Auch das erste Treffen der Staats- und Regierungschefs in 2012 wird von der Finanzkrise dominiert. Im Fokus steht das Wirtschaftswachstum.

Brüssel. In Brüssel kommen am Montag die Staats- und Regierungschefs der EU zu ihrem ersten Sondergipfel in diesem Jahr zusammen. Das Wirtschaftswachstum in Europa steht dabei im Fokus der Beratungen. Die Ankurbelung der Wirtschaft soll neben den Sparmaßnahmen der Schuldenkrise entgegenwirken. Zudem soll der Fiskalpakt für mehr Haushaltsdisziplin gebilligt und der künftige dauerhafte Rettungsschirm für kriselnde EU-Länder (ESM) in Höhe von 500 Milliarden Euro genehmigt werden. Auch wenn Griechenland nicht offiziell auf der Agenda steht, wird das hoch verschuldete Land ein weiteres Thema sein: Athen ringt derzeit mit seinen Gläubigern um einen teilweisen Schuldenerlass.
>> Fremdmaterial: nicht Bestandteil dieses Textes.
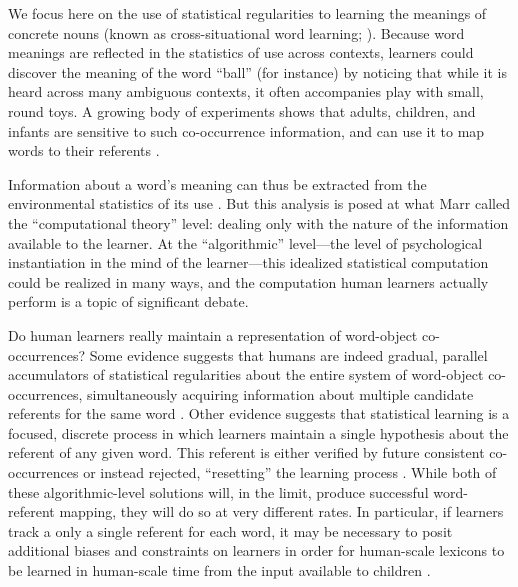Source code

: \documentclass{pnastwo}
\begin{document}
\begin{article}
We focus here on the use of statistical regularities to learning the meanings of concrete nouns (known as cross-situational word learning; \citealp{Pinker1989, Siskind1996, Yu2007}). Because word meanings are reflected in the statistics of use across contexts, learners could discover the meaning of the word ``ball'' (for instance) by noticing that while it is heard across many ambiguous contexts, it often accompanies play with small, round toys. A growing body of experiments shows that adults, children, and infants are sensitive to such co-occurrence information, and can use it to map words to their referents \citep{Yu2007, Smith2008, Scott2012, Vlach2013}.

Information about a word's meaning can thus be extracted from the environmental statistics of its use \cite{Frank2009a}. But this analysis is posed at what Marr \citep{Marr1982} called the ``computational theory'' level: dealing only with the nature of the information available to the learner. At the ``algorithmic'' level---the level of psychological instantiation in the mind of the learner---this idealized statistical computation could be realized in many ways, and the computation human learners actually perform is a topic of significant debate. 

Do human learners really maintain a representation of word-object co-occurrences? Some evidence suggests that humans are indeed gradual, parallel accumulators of statistical regularities about the entire system of word-object co-occurrences, simultaneously acquiring information about multiple candidate referents for the same word \citep{Vouloumanos2008, McMurray2012, Yurovsky2014}. Other evidence suggests that statistical learning is a focused, discrete process in which learners maintain a single hypothesis about the referent of any given word. This referent is either verified by future consistent co-occurrences or instead rejected, ``resetting'' the learning process \citep{Medina2011, Trueswell2013}. While both of these algorithmic-level solutions will, in the limit, produce successful word-referent mapping, they will do so at very different rates. In particular, if learners track a only a single referent for each word, it may be necessary to posit additional biases and constraints on learners in order for human-scale lexicons to be learned in human-scale time from the input available to children \citep{Vogt2012}.


\end{article}
\end{document}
Vor Gipfelbeginn trifft sich Kanzlerin Angela Merkel mit dem französischen Präsidenten Nicolas Sarkozy und dem italienischen Regierungschef Mario Monti. Nach Angaben von Diplomaten geht es dabei um die Themen, die auch auf der Gipfel-Tagesordnung stehen. Zur Sprache kommen dürfte aber auch die von Sarkozy angekündigte Einführung einer Finanztransaktionssteuer in Frankreich. Die Diskussion darum hat innerhalb der EU bereits für Streit gesorgt.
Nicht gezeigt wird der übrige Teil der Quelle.